Healthcare Distribution Alliance: “The fundamental premise of The Washington Post’s reporting — that the passage of the Ensuring Patient Access and Effective Drug Enforcement Act of 2016 (EPAEDEA) weakened the Drug Enforcement Administration’s (DEA) enforcement authority during the opioid crisis — is factually incorrect. This is directly rebutted by the sworn Congressional testimony of a DEA official who stated there had never been an instance where the agency sought to use its authority to issue an immediate suspension order (ISO) against distributors and was in any way impeded in doing so as a result of the law. Further, this bill was not passed until 2016 — well after the peak of the crisis — and any suggestion that it could have affected actions prior to its passage defies common sense.

“Distributors continuously sought guidance, as well as greater communication and coordination from the DEA, but prior to 2016, these efforts were not reciprocated. HDA supported passage of EPAEDEA (S. 483) as did numerous other organizations, and ultimately, Congress and President Obama. The intent of the law was not to decrease the DEA’s enforcement against distributors; its goal was to enhance communication between all parties in order to counter the constantly evolving methods of drug diversion. HDA believed that the legislation would help provide greater clarity to one element of DEA’s enforcement standards and encourage communication and coordination that was much-needed between the DEA and the industry.

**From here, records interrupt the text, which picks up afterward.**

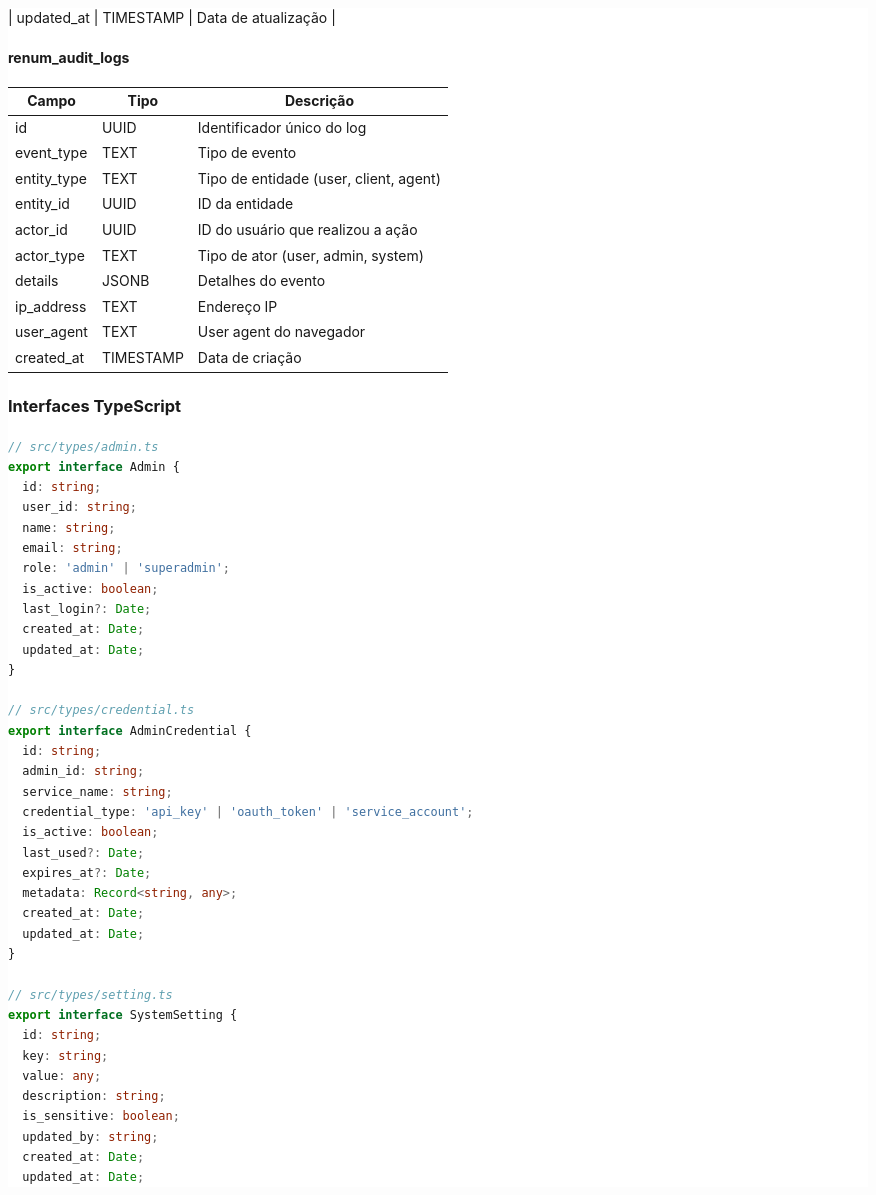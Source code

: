 | updated_at  | TIMESTAMP | Data de atualização                      |

#### renum_audit_logs

| Campo       | Tipo      | Descrição                                |
|-------------|-----------|------------------------------------------|
| id          | UUID      | Identificador único do log               |
| event_type  | TEXT      | Tipo de evento                           |
| entity_type | TEXT      | Tipo de entidade (user, client, agent)   |
| entity_id   | UUID      | ID da entidade                           |
| actor_id    | UUID      | ID do usuário que realizou a ação        |
| actor_type  | TEXT      | Tipo de ator (user, admin, system)       |
| details     | JSONB     | Detalhes do evento                       |
| ip_address  | TEXT      | Endereço IP                              |
| user_agent  | TEXT      | User agent do navegador                  |
| created_at  | TIMESTAMP | Data de criação                          |

### Interfaces TypeScript

```typescript
// src/types/admin.ts
export interface Admin {
  id: string;
  user_id: string;
  name: string;
  email: string;
  role: 'admin' | 'superadmin';
  is_active: boolean;
  last_login?: Date;
  created_at: Date;
  updated_at: Date;
}

// src/types/credential.ts
export interface AdminCredential {
  id: string;
  admin_id: string;
  service_name: string;
  credential_type: 'api_key' | 'oauth_token' | 'service_account';
  is_active: boolean;
  last_used?: Date;
  expires_at?: Date;
  metadata: Record<string, any>;
  created_at: Date;
  updated_at: Date;
}

// src/types/setting.ts
export interface SystemSetting {
  id: string;
  key: string;
  value: any;
  description: string;
  is_sensitive: boolean;
  updated_by: string;
  created_at: Date;
  updated_at: Date;
```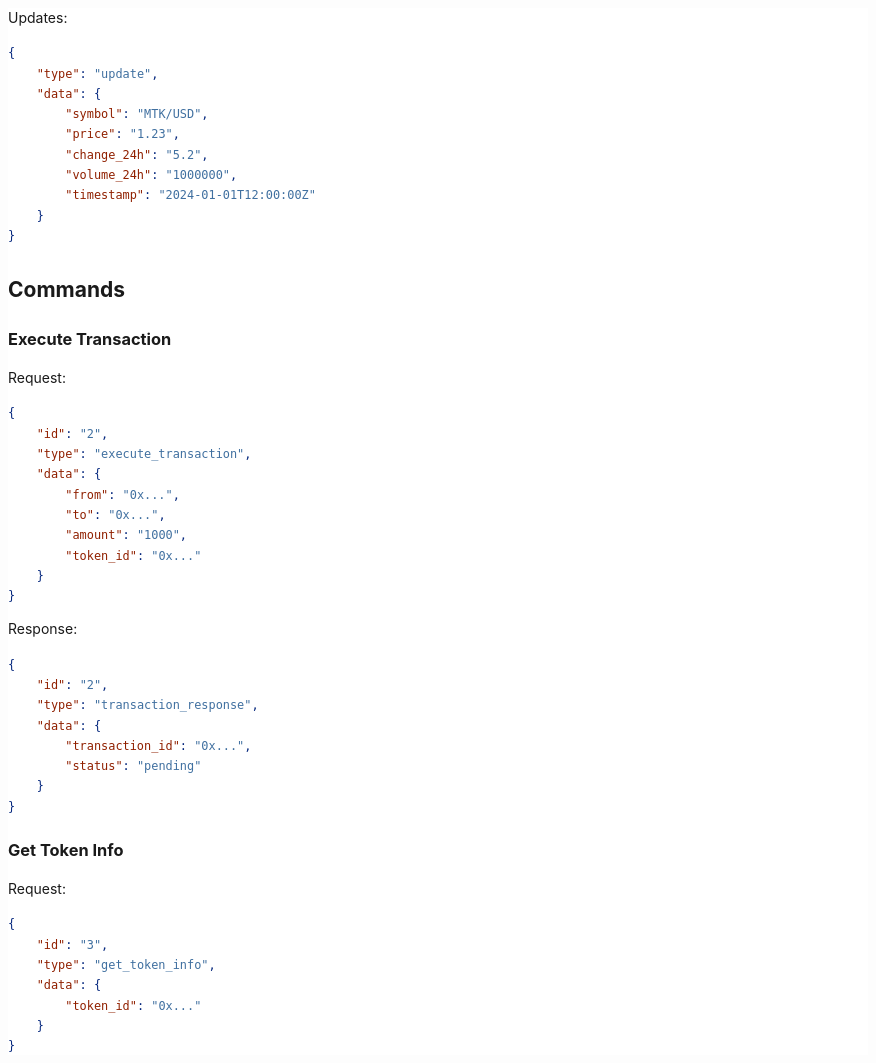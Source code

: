 Updates:
```json
{
    "type": "update",
    "data": {
        "symbol": "MTK/USD",
        "price": "1.23",
        "change_24h": "5.2",
        "volume_24h": "1000000",
        "timestamp": "2024-01-01T12:00:00Z"
    }
}
```

## Commands

### Execute Transaction

Request:
```json
{
    "id": "2",
    "type": "execute_transaction",
    "data": {
        "from": "0x...",
        "to": "0x...",
        "amount": "1000",
        "token_id": "0x..."
    }
}
```

Response:
```json
{
    "id": "2",
    "type": "transaction_response",
    "data": {
        "transaction_id": "0x...",
        "status": "pending"
    }
}
```

### Get Token Info

Request:
```json
{
    "id": "3",
    "type": "get_token_info",
    "data": {
        "token_id": "0x..."
    }
}
```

“The bill was subject to an open legislative process that involved regular, ongoing communication and consultation between congressional staff and DEA. Further, the measure passed both chambers without dissent and was signed into law by President Obama.

“We continue to advocate for policies that enhance communication between the DEA and distributors. HDA has also been proud to support legislation that further strengthens coordination and exchange of information between the industry and the DEA, such as the SUPPORT Act.

“Distributors take seriously our obligation to be part of the solution to the opioid crisis and believe that recent legislative actions as well as regulatory steps by the DEA, including their substantial reduction of opioid production quotas, have been positive.”